Copy all the lines of the data that include the word "BaseScan".
START Provided data
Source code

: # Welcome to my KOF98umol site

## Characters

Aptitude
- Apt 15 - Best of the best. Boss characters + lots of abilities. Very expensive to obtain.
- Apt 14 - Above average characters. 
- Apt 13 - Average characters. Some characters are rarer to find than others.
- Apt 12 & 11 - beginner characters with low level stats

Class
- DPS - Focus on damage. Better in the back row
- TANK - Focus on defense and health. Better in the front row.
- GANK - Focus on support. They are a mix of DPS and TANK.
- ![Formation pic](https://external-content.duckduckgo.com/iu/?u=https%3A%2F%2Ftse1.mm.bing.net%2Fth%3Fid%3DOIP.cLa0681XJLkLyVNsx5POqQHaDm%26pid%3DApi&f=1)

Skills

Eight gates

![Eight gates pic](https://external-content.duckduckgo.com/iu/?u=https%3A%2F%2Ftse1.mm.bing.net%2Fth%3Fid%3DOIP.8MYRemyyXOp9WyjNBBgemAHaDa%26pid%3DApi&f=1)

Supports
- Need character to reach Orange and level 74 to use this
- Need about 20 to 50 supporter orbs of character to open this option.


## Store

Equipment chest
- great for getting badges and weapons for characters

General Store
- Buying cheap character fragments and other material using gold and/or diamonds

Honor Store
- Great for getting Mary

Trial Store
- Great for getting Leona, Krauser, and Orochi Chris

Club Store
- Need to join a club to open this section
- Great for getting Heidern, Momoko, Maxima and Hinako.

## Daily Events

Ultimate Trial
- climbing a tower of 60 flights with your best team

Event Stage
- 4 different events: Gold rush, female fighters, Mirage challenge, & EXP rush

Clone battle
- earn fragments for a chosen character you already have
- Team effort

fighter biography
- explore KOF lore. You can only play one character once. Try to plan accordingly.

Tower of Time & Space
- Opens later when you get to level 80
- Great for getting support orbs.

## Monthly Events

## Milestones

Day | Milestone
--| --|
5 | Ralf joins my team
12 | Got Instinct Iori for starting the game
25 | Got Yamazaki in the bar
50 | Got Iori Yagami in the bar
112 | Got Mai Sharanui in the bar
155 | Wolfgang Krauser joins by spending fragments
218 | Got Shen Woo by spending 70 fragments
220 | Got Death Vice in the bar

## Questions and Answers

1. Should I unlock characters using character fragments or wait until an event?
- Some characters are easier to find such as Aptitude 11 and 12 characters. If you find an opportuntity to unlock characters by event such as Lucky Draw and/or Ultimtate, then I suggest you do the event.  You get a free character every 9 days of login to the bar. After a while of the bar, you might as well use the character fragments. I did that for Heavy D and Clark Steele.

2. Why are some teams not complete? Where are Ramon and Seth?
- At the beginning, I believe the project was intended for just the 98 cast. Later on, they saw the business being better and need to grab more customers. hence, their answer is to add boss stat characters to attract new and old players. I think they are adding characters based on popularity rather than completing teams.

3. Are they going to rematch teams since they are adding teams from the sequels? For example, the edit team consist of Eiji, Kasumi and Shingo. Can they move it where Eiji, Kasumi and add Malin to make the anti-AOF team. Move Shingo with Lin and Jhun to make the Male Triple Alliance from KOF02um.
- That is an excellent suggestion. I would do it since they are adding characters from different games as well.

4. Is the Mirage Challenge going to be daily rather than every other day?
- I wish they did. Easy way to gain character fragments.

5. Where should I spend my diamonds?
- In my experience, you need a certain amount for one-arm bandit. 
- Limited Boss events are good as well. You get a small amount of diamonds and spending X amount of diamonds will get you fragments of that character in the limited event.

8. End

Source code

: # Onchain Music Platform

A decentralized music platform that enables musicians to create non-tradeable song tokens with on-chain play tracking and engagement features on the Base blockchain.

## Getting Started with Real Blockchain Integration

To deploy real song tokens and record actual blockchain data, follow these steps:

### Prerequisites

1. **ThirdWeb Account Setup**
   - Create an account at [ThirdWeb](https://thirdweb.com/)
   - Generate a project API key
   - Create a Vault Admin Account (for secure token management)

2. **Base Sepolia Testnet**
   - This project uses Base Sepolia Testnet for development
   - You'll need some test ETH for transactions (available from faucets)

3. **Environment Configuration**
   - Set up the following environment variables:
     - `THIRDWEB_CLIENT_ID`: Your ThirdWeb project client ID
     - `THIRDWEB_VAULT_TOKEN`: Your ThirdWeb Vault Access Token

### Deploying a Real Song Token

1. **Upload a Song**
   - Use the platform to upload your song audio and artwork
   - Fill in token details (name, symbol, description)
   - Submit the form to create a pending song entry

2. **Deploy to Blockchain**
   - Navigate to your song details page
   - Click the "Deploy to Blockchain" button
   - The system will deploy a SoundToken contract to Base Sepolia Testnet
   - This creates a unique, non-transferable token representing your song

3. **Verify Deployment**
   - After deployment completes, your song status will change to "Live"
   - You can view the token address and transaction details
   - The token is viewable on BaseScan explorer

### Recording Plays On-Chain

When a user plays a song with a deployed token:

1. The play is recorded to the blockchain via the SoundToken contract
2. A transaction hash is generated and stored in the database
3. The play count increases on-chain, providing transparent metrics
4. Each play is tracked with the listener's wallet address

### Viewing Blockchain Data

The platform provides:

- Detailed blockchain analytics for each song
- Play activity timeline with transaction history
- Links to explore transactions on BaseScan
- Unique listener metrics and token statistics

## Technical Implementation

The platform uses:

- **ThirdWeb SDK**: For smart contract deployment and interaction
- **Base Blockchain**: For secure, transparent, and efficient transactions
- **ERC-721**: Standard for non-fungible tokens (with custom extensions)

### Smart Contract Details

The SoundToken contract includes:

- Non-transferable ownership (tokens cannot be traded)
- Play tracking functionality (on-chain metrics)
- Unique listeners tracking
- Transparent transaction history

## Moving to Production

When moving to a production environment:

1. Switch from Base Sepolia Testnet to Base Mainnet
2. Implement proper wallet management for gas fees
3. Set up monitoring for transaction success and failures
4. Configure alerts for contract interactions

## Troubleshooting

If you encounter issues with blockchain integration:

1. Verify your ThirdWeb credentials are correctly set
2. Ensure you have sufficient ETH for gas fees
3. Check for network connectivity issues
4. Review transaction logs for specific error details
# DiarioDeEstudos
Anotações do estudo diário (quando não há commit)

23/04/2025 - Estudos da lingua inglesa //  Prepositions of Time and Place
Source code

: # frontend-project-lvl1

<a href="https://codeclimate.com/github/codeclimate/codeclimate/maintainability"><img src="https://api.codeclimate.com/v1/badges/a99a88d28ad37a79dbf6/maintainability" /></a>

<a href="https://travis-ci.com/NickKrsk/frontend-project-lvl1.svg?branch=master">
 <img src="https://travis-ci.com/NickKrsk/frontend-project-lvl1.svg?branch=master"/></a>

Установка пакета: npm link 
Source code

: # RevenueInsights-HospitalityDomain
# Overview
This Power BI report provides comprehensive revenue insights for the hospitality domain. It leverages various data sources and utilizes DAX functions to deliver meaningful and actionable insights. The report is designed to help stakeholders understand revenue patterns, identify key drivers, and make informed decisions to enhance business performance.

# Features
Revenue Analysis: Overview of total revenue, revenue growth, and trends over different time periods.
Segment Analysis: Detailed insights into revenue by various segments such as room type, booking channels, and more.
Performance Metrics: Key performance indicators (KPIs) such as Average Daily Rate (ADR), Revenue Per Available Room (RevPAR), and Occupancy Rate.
END Provided data
Output of the task
   - The token is viewable on BaseScan explorer
- Links to explore transactions on BaseScan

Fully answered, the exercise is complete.